Verify that each module is independent.
How could you change the return value of `randomUI()` to make the display more attractive?
4. Are you sick of typing module boilerplate already?
Read about [RStudio snippets](https://support.rstudio.com/hc/en-us/articles/204463668-Code-Snippets) and add the following snippet to your RStudio config to make it even easier to create new modules.
${1}UI <- function(id) {
tagList(
${2}
)
}
${1}Server <- function(id) {
moduleServer(id, function(input, output, session) {
${3}
}
}
## Inputs and outputs
Sometimes a module with only an `id` argument to the module UI and server is useful because it allows you to isolate complex code in its own file.
This is particularly useful for apps that aggregate independent components, such as a corporate dashboard where each tab shows tailored reports for each line of business.
Here modules allow you to develop each piece in its own file without having to worry about IDs clashing across components.
A lot of the time, however, your module UI and server will need additional arguments.
Adding arguments to the module UI gives greater control over module appearance, allowing you to use the same module in more places in your app.
But the module UI is just a regular R function, so there's relatively little to learn that's specific to Shiny, and much of it was already covered in Chapter \@ref(scaling-functions).

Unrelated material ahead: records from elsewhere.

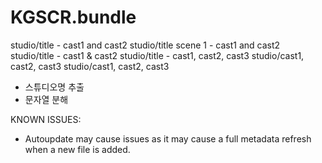 # KGSCR.bundle

studio/title - cast1 and cast2
studio/title scene 1 - cast1 and cast2
studio/title - cast1 & cast2
studio/title - cast1, cast2, cast3
studio/cast1, cast2, cast3
studio/cast1, cast2, cast3


- 스튜디오명 추출
- 문자열 분해

KNOWN ISSUES:
- Autoupdate may cause issues as it may cause a full metadata refresh when a new file is added.
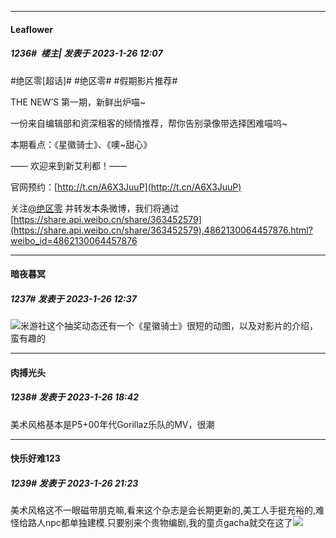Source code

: 

*****

####  Leaflower  
##### 1236#         楼主| 发表于 2023-1-26 12:07

#绝区零[超话]# #绝区零# #假期影片推荐#

THE NEW’S 第一期，新鲜出炉喵~

一份来自编辑部和资深租客的倾情推荐，帮你告别录像带选择困难喵呜~

本期看点：《星徽骑士》、《噢~甜心》

—— 欢迎来到新艾利都！——

官网预约：[http://t.cn/A6X3JuuP](http://t.cn/A6X3JuuP)

关注[@绝区零](https://bbs.saraba1st.com/2b/home.php?mod=space&amp;uid=555845) 并转发本条微博，我们将通过 ​​​[https://share.api.weibo.cn/share/363452579](https://share.api.weibo.cn/share/363452579),4862130064457876.html?weibo_id=4862130064457876



*****

####  暗夜暮冥  
##### 1237#       发表于 2023-1-26 12:37

<img src="https://static.saraba1st.com/image/smiley/face2017/067.png" referrerpolicy="no-referrer">米游社这个抽奖动态还有一个《星徽骑士》很短的动图，以及对影片的介绍，蛮有趣的



*****

####  肉搏光头  
##### 1238#       发表于 2023-1-26 18:42

美术风格基本是P5+00年代Gorillaz乐队的MV，很潮



*****

####  快乐好难123  
##### 1239#       发表于 2023-1-26 21:23

美术风格这不一眼磁带朋克嘛,看来这个杂志是会长期更新的,美工人手挺充裕的,难怪给路人npc都单独建模.只要别来个贵物编剧,我的童贞gacha就交在这了<img src="https://static.saraba1st.com/image/smiley/face2017/067.png" referrerpolicy="no-referrer">

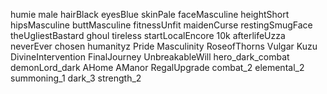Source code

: humie
male
hairBlack
eyesBlue
skinPale
faceMasculine
heightShort
hipsMasculine
buttMasculine
fitnessUnfit
maidenCurse
restingSmugFace
theUgliestBastard
ghoul
tireless
startLocalEncore
10k
afterlifeUzza
neverEver
chosen
humanityz
Pride
Masculinity
RoseofThorns
Vulgar
Kuzu
DivineIntervention
FinalJourney
UnbreakableWill
hero_dark_combat
demonLord_dark
AHome
AManor
RegalUpgrade
combat_2
elemental_2
summoning_1
dark_3
strength_2
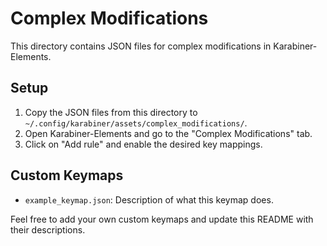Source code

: # Complex Modifications

This directory contains JSON files for complex modifications in Karabiner-Elements.

## Setup

1. Copy the JSON files from this directory to `~/.config/karabiner/assets/complex_modifications/`.
2. Open Karabiner-Elements and go to the "Complex Modifications" tab.
3. Click on "Add rule" and enable the desired key mappings.

## Custom Keymaps

- `example_keymap.json`: Description of what this keymap does.

Feel free to add your own custom keymaps and update this README with their descriptions.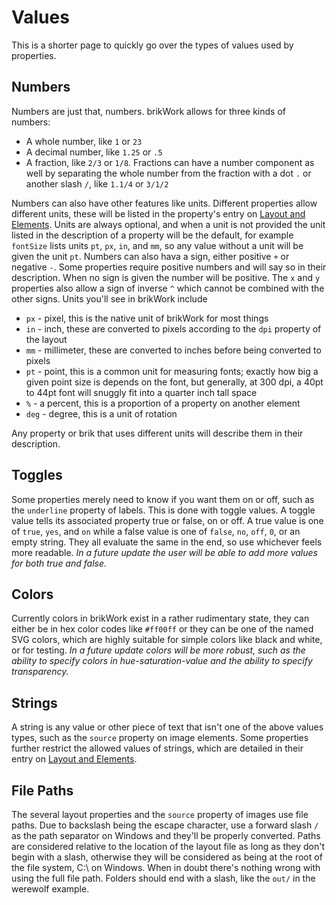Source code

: # Values
This is a shorter page to quickly go over the types of values used by properties.

## Numbers

Numbers are just that, numbers. brikWork allows for three kinds of numbers:
 - A whole number, like `1` or `23`
 - A decimal number, like `1.25` or `.5`
 - A fraction, like `2/3` or `1/8`. Fractions can have a number component as well by separating the whole number from the fraction with a dot `.` or another slash `/`, like `1.1/4` or `3/1/2`

Numbers can also have other features like units. Different properties allow different units, these will be listed in the property's entry on [Layout and Elements](../Layout-and-Elements/). Units are always optional, and when a unit is not provided the unit listed in the description of a property will be the default, for example `fontSize` lists units `pt`, `px`, `in`, and `mm`, so any value without a unit will be given the unit `pt`. Numbers can also hava a sign, either positive `+` or negative `-`. Some properties require positive numbers and will say so in their description. When no sign is given the number will be positive. The `x` and `y` properties also allow a sign of inverse `^` which cannot be combined with the other signs.
Units you'll see in brikWork include

 - `px` - pixel, this is the native unit of brikWork for most things
 - `in` - inch, these are converted to pixels according to the `dpi` property of the layout
 - `mm` - millimeter, these are converted to inches before being converted to pixels
 - `pt` - point, this is a common unit for measuring fonts; exactly how big a given point size is depends on the font, but generally, at 300 dpi, a 40pt to 44pt font will snuggly fit into a quarter inch tall space
 - `%` - a percent, this is a proportion of a property on another element
 - `deg` - degree, this is a unit of rotation

Any property or brik that uses different units will describe them in their description.

## Toggles

Some properties merely need to know if you want them on or off, such as the `underline` property of labels. This is done with toggle values. A toggle value tells its associated property true or false, on or off. A true value is one of `true`, `yes`, and `on` while a false value is one of `false`, `no`, `off`, `0`, or an empty string. They all evaluate the same in the end, so use whichever feels more readable. *In a future update the user will be able to add more values for both true and false.*

## Colors

Currently colors in brikWork exist in a rather rudimentary state, they can either be in hex color codes like `#ff00ff` or they can be one of the named SVG colors, which are highly suitable for simple colors like black and white, or for testing. *In a future update colors will be more robust, such as the ability to specify colors in hue-saturation-value and the ability to specify transparency.*

## Strings

A string is any value or other piece of text that isn't one of the above values types, such as the `source` property on image elements. Some properties further restrict the allowed values of strings, which are detailed in their entry on [Layout and Elements](../Layout-and-Elements/).

## File Paths

The several layout properties and the `source` property of images use file paths. Due to backslash being the escape character, use a forward slash `/` as the path separator on Windows and they'll be properly converted. Paths are considered relative to the location of the layout file as long as they don't begin with a slash, otherwise they will be considered as being at the root of the file system, C:\ on Windows. When in doubt there's nothing wrong with using the full file path. Folders should end with a slash, like the `out/` in the werewolf example.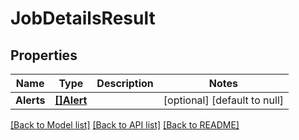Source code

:# JobDetailsResult

## Properties
Name | Type | Description | Notes
------------ | ------------- | ------------- | -------------
**Alerts** | [**[]Alert**](Alert.md) |  | [optional] [default to null]

[[Back to Model list]](../README.md#documentation-for-models) [[Back to API list]](../README.md#documentation-for-api-endpoints) [[Back to README]](../README.md)


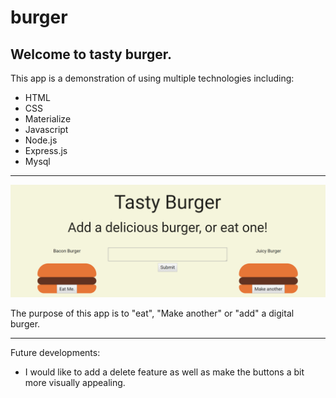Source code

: # burger

## Welcome to tasty burger.

This app is a demonstration of using multiple technologies including:

* HTML
* CSS
* Materialize
* Javascript
* Node.js
* Express.js
* Mysql




---
![](.\public\assets\img\readmecapture.PNG)

The purpose of this app is to "eat", "Make another" or "add" a digital burger.

---

Future developments:
* I would like to add a delete feature as well as make the buttons a bit more visually appealing.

So in following sections, I'll focus on the module server, and discuss how your module can take additional reactive inputs and return one or more reactive outputs.
Unlike regular Shiny code, connecting modules together requires you to be explicit about inputs and outputs.
Initially, this is going to feel tiresome.
And it's certainly more work than Shiny's usual free-form association.
But modules enforce specific lines of communication for a reason: they're a little more work to create, but much easier to understand, and allow you to build substantially more complex apps.
You might see advice to use `session$userData` or other techniques to break out of the module straitjacket.
Be wary of such advice: it's showing you how to work around the rules imposed by namespacing, making it easy to re-introduce much complexity to your app and significantly reducing the benefits of using a module in the first place.
### Getting started: UI input + server output
To see how inputs and outputs work, we'll start off easy with a module that allows the user to select a dataset from built-in data provided by the datasets package.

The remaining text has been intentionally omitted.